## Exercise requirements
Select the lines below containing the word "root".

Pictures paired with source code
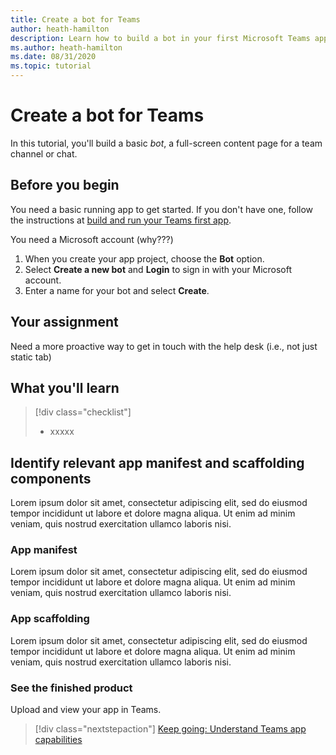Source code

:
 ```yaml
---
title: Create a bot for Teams
author: heath-hamilton
description: Learn how to build a bot in your first Microsoft Teams app.
ms.author: heath-hamilton
ms.date: 08/31/2020
ms.topic: tutorial
---
```

# Create a bot for Teams

In this tutorial, you'll build a basic *bot*, a full-screen content page for a team channel or chat.

## Before you begin

You need a basic running app to get started. If you don't have one, follow the instructions at [build and run your Teams first app](../build-your-first-app/build-and-run.md). 

You need a Microsoft account (why???)

1. When you create your app project, choose the **Bot** option.
1. Select **Create a new bot** and **Login** to sign in with your Microsoft account.
1. Enter a name for your bot and select **Create**.

## Your assignment

Need a more proactive way to get in touch with the help desk (i.e., not just static tab)

## What you'll learn

> [!div class="checklist"]
>
> * xxxxx

## Identify relevant app manifest and scaffolding components

Lorem ipsum dolor sit amet, consectetur adipiscing elit, sed do eiusmod tempor incididunt ut labore et dolore magna aliqua. Ut enim ad minim veniam, quis nostrud exercitation ullamco laboris nisi.

### App manifest

Lorem ipsum dolor sit amet, consectetur adipiscing elit, sed do eiusmod tempor incididunt ut labore et dolore magna aliqua. Ut enim ad minim veniam, quis nostrud exercitation ullamco laboris nisi.

### App scaffolding

Lorem ipsum dolor sit amet, consectetur adipiscing elit, sed do eiusmod tempor incididunt ut labore et dolore magna aliqua. Ut enim ad minim veniam, quis nostrud exercitation ullamco laboris nisi.

### See the finished product

Upload and view your app in Teams.

> [!div class="nextstepaction"]
> [Keep going: Understand Teams app capabilities](../concepts/capabilities-overview.md)
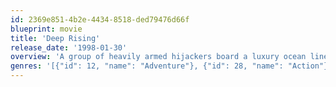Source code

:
 ```yaml
---
id: 2369e851-4b2e-4434-8518-ded79476d66f
blueprint: movie
title: 'Deep Rising'
release_date: '1998-01-30'
overview: 'A group of heavily armed hijackers board a luxury ocean liner in the South Pacific Ocean to loot it, only to do battle with a series of large-sized, tentacled, man-eating sea creatures who have taken over the ship first.'
genres: '[{"id": 12, "name": "Adventure"}, {"id": 28, "name": "Action"}, {"id": 27, "name": "Horror"}, {"id": 878, "name": "Science Fiction"}]'
---
```

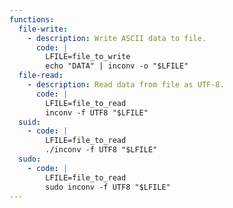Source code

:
 ```yaml
---
functions:
  file-write:
    - description: Write ASCII data to file.
      code: |
        LFILE=file_to_write
        echo "DATA" | inconv -o "$LFILE"
  file-read:
    - description: Read data from file as UTF-8.
      code: |
        LFILE=file_to_read
        inconv -f UTF8 "$LFILE"
  suid:
    - code: |
        LFILE=file_to_read
        ./inconv -f UTF8 "$LFILE"
  sudo:
    - code: |
        LFILE=file_to_read
        sudo inconv -f UTF8 "$LFILE"
---
```

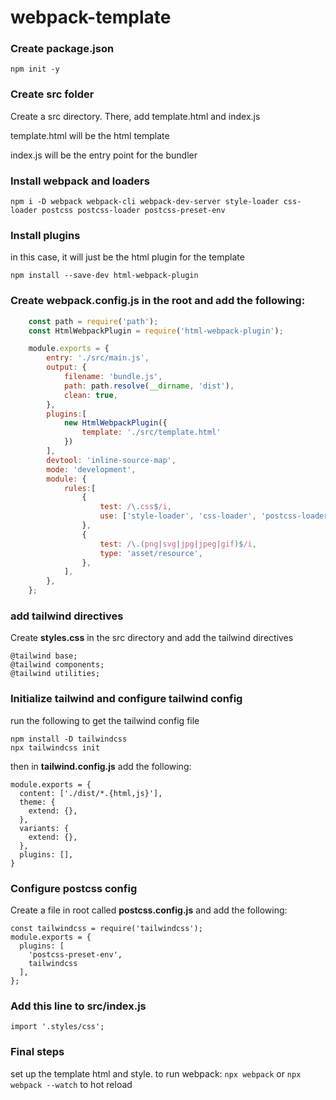 # webpack-template

### Create package.json 

`npm init -y`

### Create src folder 

Create a src directory. There, add template.html and index.js

template.html will be the html template

index.js will be the entry point for the bundler 

### Install webpack and loaders 

`npm i -D webpack webpack-cli webpack-dev-server style-loader css-loader postcss postcss-loader postcss-preset-env`

### Install plugins 

in this case, it will just be the html plugin for the template 

`npm install --save-dev html-webpack-plugin`

### Create webpack.config.js in the root and add the following:

```javascript
    const path = require('path');
    const HtmlWebpackPlugin = require('html-webpack-plugin');

    module.exports = {
        entry: './src/main.js',
        output: {
            filename: 'bundle.js',
            path: path.resolve(__dirname, 'dist'),
            clean: true,
        },
        plugins:[
            new HtmlWebpackPlugin({
                template: './src/template.html'
            })
        ],
        devtool: 'inline-source-map',
        mode: 'development',
        module: {
            rules:[
                {
                    test: /\.css$/i,
                    use: ['style-loader', 'css-loader', 'postcss-loader'],
                },
                {
                    test: /\.(png|svg|jpg|jpeg|gif)$/i,
                    type: 'asset/resource',
                },
            ],
        },
    };
```

### add tailwind directives

Create **styles.css** in the src directory and add the tailwind directives
```
@tailwind base;
@tailwind components;
@tailwind utilities;
```

### Initialize tailwind and configure tailwind config 

run the following to get the tailwind config file 
```
npm install -D tailwindcss
npx tailwindcss init
```
then in **tailwind.config.js** add the following:
```
module.exports = {
  content: ['./dist/*.{html,js}'],
  theme: {
    extend: {},
  },
  variants: {
    extend: {},
  },
  plugins: [],
}
```
### Configure postcss config 
Create a file in root called **postcss.config.js** and add the following:
```
const tailwindcss = require('tailwindcss');
module.exports = {
  plugins: [
    'postcss-preset-env',
    tailwindcss
  ],
};
```
### Add this line to src/index.js 
`import '.styles/css';`

### Final steps 
set up the template html and style. to run webpack:
`npx webpack` or `npx webpack --watch` to hot reload 
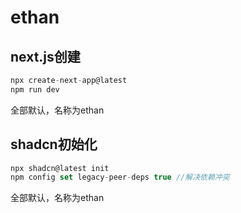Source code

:# ethan
## next.js创建
```javascript
npx create-next-app@latest
npm run dev
```
全部默认，名称为ethan
## shadcn初始化
```javascript
npx shadcn@latest init
npm config set legacy-peer-deps true //解决依赖冲突
```
全部默认，名称为ethan
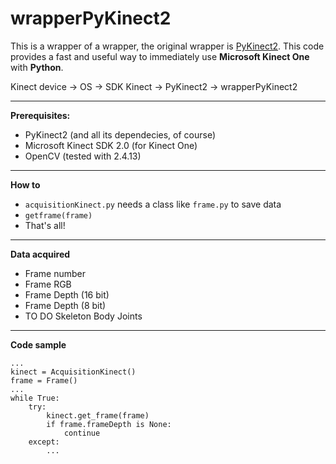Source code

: # wrapperPyKinect2
This is a wrapper of a wrapper, the original wrapper is [PyKinect2](https://github.com/Kinect/PyKinect2).
This code provides a fast and useful way to immediately use **Microsoft Kinect One** with **Python**.

Kinect device -> OS -> SDK Kinect -> PyKinect2 -> wrapperPyKinect2 

***

**Prerequisites:**
* PyKinect2 (and all its dependecies, of course) 
* Microsoft Kinect SDK 2.0 (for Kinect One)
* OpenCV (tested with 2.4.13)

***

**How to**
* `acquisitionKinect.py` needs a class like `frame.py` to save data
* `getframe(frame)`
* That's all!

***

**Data acquired**
* Frame number 
* Frame RGB 
* Frame Depth (16 bit) 
* Frame Depth (8 bit)
* TO DO Skeleton Body Joints

***

**Code sample**
```
...
kinect = AcquisitionKinect()
frame = Frame()
...
while True:
    try:
        kinect.get_frame(frame)
        if frame.frameDepth is None:
            continue
    except:
        ...
```
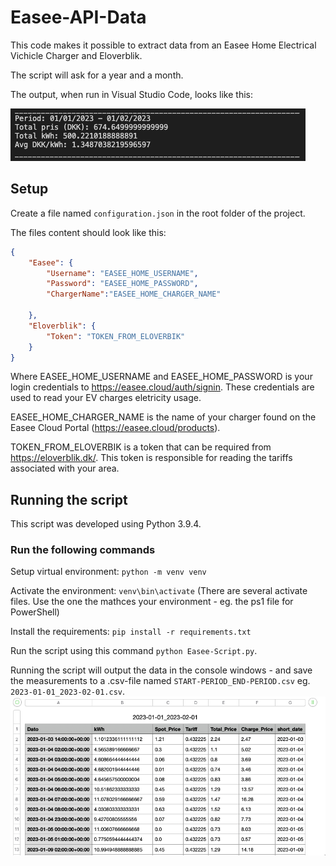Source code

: # Easee-API-Data

This code makes it possible to extract data from an Easee Home Electrical Vichicle Charger and Eloverblik.

The script will ask for a year and a month.

The output, when run in Visual Studio Code, looks like this:

![Output of the script](screenshots/output.png)

## Setup

Create a file named `configuration.json` in the root folder of the project.

The files content should look like this:

```json
{
    "Easee": {
        "Username": "EASEE_HOME_USERNAME",
        "Password": "EASEE_HOME_PASSWORD",
        "ChargerName":"EASEE_HOME_CHARGER_NAME"

    },
    "Eloverblik": {
        "Token": "TOKEN_FROM_ELOVERBIK"
    }
}

```

Where EASEE_HOME_USERNAME and EASEE_HOME_PASSWORD is your login credentials to https://easee.cloud/auth/signin. These credentials are used to read your EV charges eletricity usage.

EASEE_HOME_CHARGER_NAME is the name of your charger found on the Easee Cloud Portal (https://easee.cloud/products).

TOKEN_FROM_ELOVERBIK is a token that can be required from https://eloverblik.dk/.
This token is responsible for reading the tariffs associated with your area.

## Running the script

This script was developed using Python 3.9.4.

### Run the following commands

Setup virtual environment:
`python -m venv venv`

Activate the environment:
`venv\bin\activate` (There are several activate files. Use the one the mathces your environment - eg. the ps1 file for PowerShell)

Install the requirements: `pip install -r requirements.txt`

Run the script using this command `python Easee-Script.py`.

Running the script will output the data in the console windows - and save the measurements to a .csv-file named `START-PERIOD_END-PERIOD.csv` eg. `2023-01-01_2023-02-01.csv`.
![CSV File](screenshots/output_csv.png)
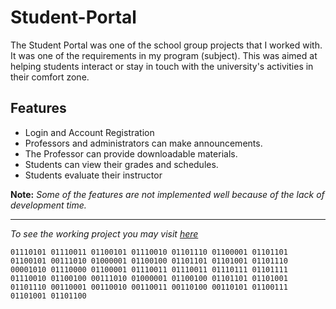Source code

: # Student-Portal

The Student Portal was one of the school group projects that I worked with. It was one of the requirements in my program (subject). This was aimed at helping students interact or stay in touch with the university's activities in their comfort zone.


## Features
- Login and Account Registration
- Professors and administrators can make announcements.
- The Professor can provide downloadable materials.
- Students can view their grades and schedules.
- Students evaluate their instructor


**Note:** *Some of the features are not implemented well because of the lack of development time.*

---

*To see the working project you may visit [here](https://student-portal-qcu.000webhostapp.com/)*

```01110101 01110011 01100101 01110010 01101110 01100001 01101101 01100101 00111010 01000001 01100100 01101101 01101001 01101110 00001010 01110000 01100001 01110011 01110011 01110111 01101111 01110010 01100100 00111010 01000001 01100100 01101101 01101001 01101110 00110001 00110010 00110011 00110100 00110101 01100111 01101001 01101100```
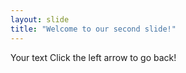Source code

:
 ```yaml
---
layout: slide
title: "Welcome to our second slide!"
---
```

Your text
Click the left arrow to go back!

## Result
### Create webpack.config.js in the root and add the following:
Create a file in root called **postcss.config.js** and add the following:
Create a file named `configuration.json` in the root folder of the project.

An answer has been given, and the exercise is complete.